[Opening Material shown section]

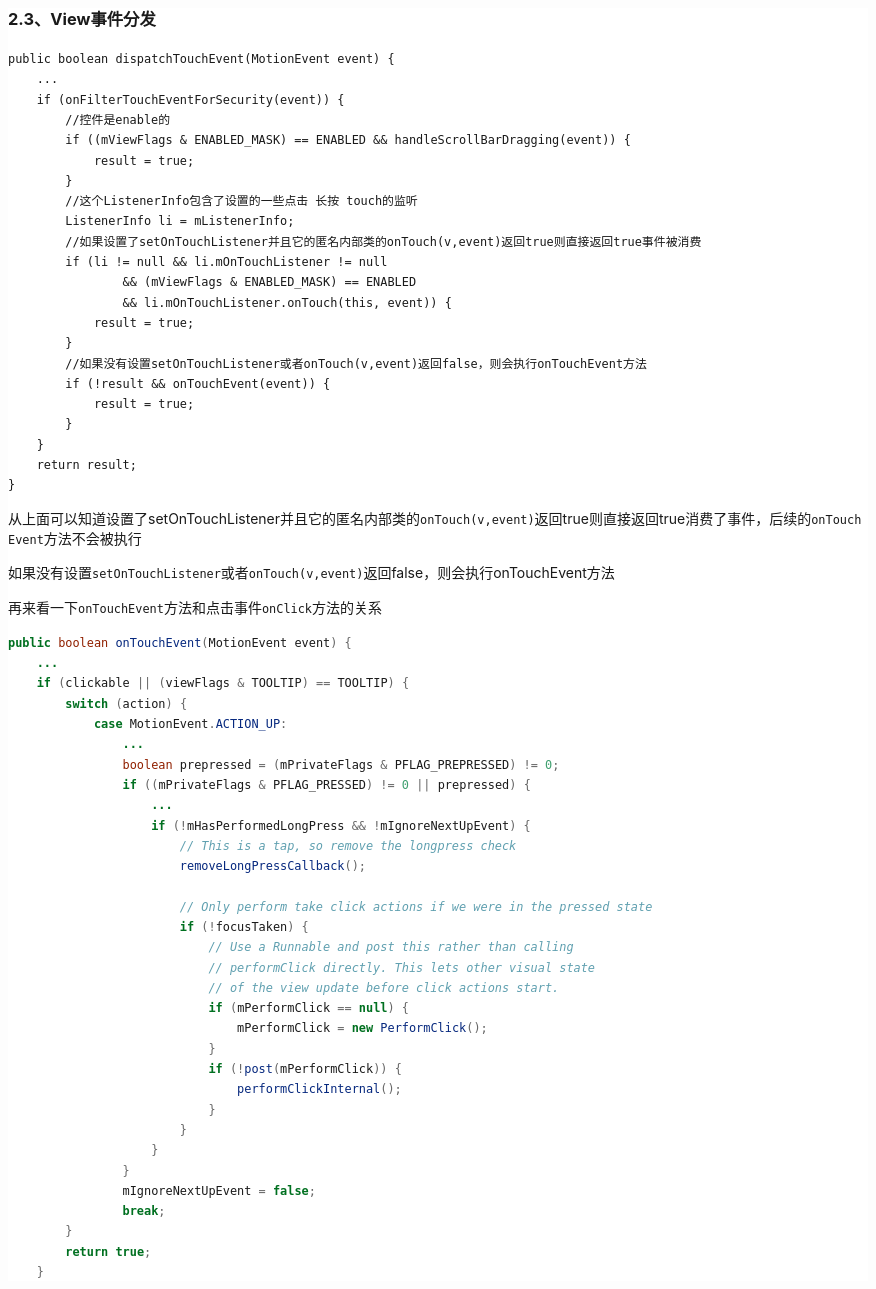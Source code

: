 ### 2.3、View事件分发
```
public boolean dispatchTouchEvent(MotionEvent event) {
    ...
    if (onFilterTouchEventForSecurity(event)) {
        //控件是enable的
        if ((mViewFlags & ENABLED_MASK) == ENABLED && handleScrollBarDragging(event)) {
            result = true;
        }
        //这个ListenerInfo包含了设置的一些点击 长按 touch的监听
        ListenerInfo li = mListenerInfo;
        //如果设置了setOnTouchListener并且它的匿名内部类的onTouch(v,event)返回true则直接返回true事件被消费
        if (li != null && li.mOnTouchListener != null
                && (mViewFlags & ENABLED_MASK) == ENABLED
                && li.mOnTouchListener.onTouch(this, event)) {
            result = true;
        }
        //如果没有设置setOnTouchListener或者onTouch(v,event)返回false，则会执行onTouchEvent方法
        if (!result && onTouchEvent(event)) {
            result = true;
        }
    }
    return result;
}
```
从上面可以知道设置了setOnTouchListener并且它的匿名内部类的`onTouch(v,event)`返回true则直接返回true消费了事件，后续的`onTouchEvent`方法不会被执行

如果没有设置`setOnTouchListener`或者`onTouch(v,event)`返回false，则会执行onTouchEvent方法

再来看一下`onTouchEvent`方法和点击事件`onClick`方法的关系
```java
public boolean onTouchEvent(MotionEvent event) {
    ...
    if (clickable || (viewFlags & TOOLTIP) == TOOLTIP) {
        switch (action) {
            case MotionEvent.ACTION_UP:
                ...
                boolean prepressed = (mPrivateFlags & PFLAG_PREPRESSED) != 0;
                if ((mPrivateFlags & PFLAG_PRESSED) != 0 || prepressed) {
                    ...
                    if (!mHasPerformedLongPress && !mIgnoreNextUpEvent) {
                        // This is a tap, so remove the longpress check
                        removeLongPressCallback();

                        // Only perform take click actions if we were in the pressed state
                        if (!focusTaken) {
                            // Use a Runnable and post this rather than calling
                            // performClick directly. This lets other visual state
                            // of the view update before click actions start.
                            if (mPerformClick == null) {
                                mPerformClick = new PerformClick();
                            }
                            if (!post(mPerformClick)) {
                                performClickInternal();
                            }
                        }
                    }
                }
                mIgnoreNextUpEvent = false;
                break;
        }
        return true;
    }
```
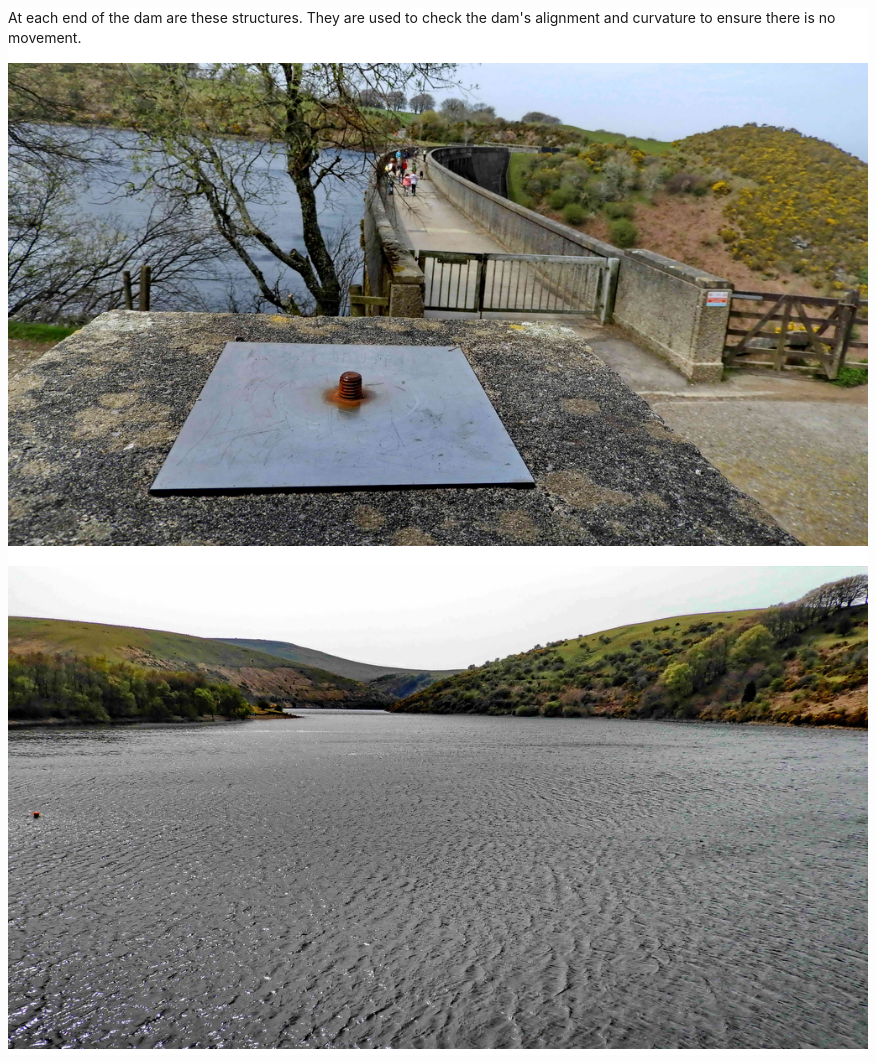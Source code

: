 At each end of the dam are these structures. They are used to check the dam's alignment and curvature to ensure there is no movement.

![View from the pillar](57.jpg)

![View across the reservoir from the dam](58.jpg)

[Closing Material shown section]

- **Work instructions**:
Once the pictures are set aside, copy the remaining text of every entry exactly.

- **Answer**:
Source code

: ### 2.3、View事件分发
```
public boolean dispatchTouchEvent(MotionEvent event) {
    ...
    if (onFilterTouchEventForSecurity(event)) {
        //控件是enable的
        if ((mViewFlags & ENABLED_MASK) == ENABLED && handleScrollBarDragging(event)) {
            result = true;
        }
        //这个ListenerInfo包含了设置的一些点击 长按 touch的监听
        ListenerInfo li = mListenerInfo;
        //如果设置了setOnTouchListener并且它的匿名内部类的onTouch(v,event)返回true则直接返回true事件被消费
        if (li != null && li.mOnTouchListener != null
                && (mViewFlags & ENABLED_MASK) == ENABLED
                && li.mOnTouchListener.onTouch(this, event)) {
            result = true;
        }
        //如果没有设置setOnTouchListener或者onTouch(v,event)返回false，则会执行onTouchEvent方法
        if (!result && onTouchEvent(event)) {
            result = true;
        }
    }
    return result;
}
```
从上面可以知道设置了setOnTouchListener并且它的匿名内部类的`onTouch(v,event)`返回true则直接返回true消费了事件，后续的`onTouchEvent`方法不会被执行

如果没有设置`setOnTouchListener`或者`onTouch(v,event)`返回false，则会执行onTouchEvent方法

再来看一下`onTouchEvent`方法和点击事件`onClick`方法的关系
```java
public boolean onTouchEvent(MotionEvent event) {
    ...
    if (clickable || (viewFlags & TOOLTIP) == TOOLTIP) {
        switch (action) {
            case MotionEvent.ACTION_UP:
                ...
                boolean prepressed = (mPrivateFlags & PFLAG_PREPRESSED) != 0;
                if ((mPrivateFlags & PFLAG_PRESSED) != 0 || prepressed) {
                    ...
                    if (!mHasPerformedLongPress && !mIgnoreNextUpEvent) {
                        // This is a tap, so remove the longpress check
                        removeLongPressCallback();

                        // Only perform take click actions if we were in the pressed state
                        if (!focusTaken) {
                            // Use a Runnable and post this rather than calling
                            // performClick directly. This lets other visual state
                            // of the view update before click actions start.
                            if (mPerformClick == null) {
                                mPerformClick = new PerformClick();
                            }
                            if (!post(mPerformClick)) {
                                performClickInternal();
                            }
                        }
                    }
                }
                mIgnoreNextUpEvent = false;
                break;
        }
        return true;
    }
```
Source code

: At each end of the dam are these structures. They are used to check the dam's alignment and curvature to ensure there is no movement.

![View from the pillar](57.jpg)

![View across the reservoir from the dam](58.jpg)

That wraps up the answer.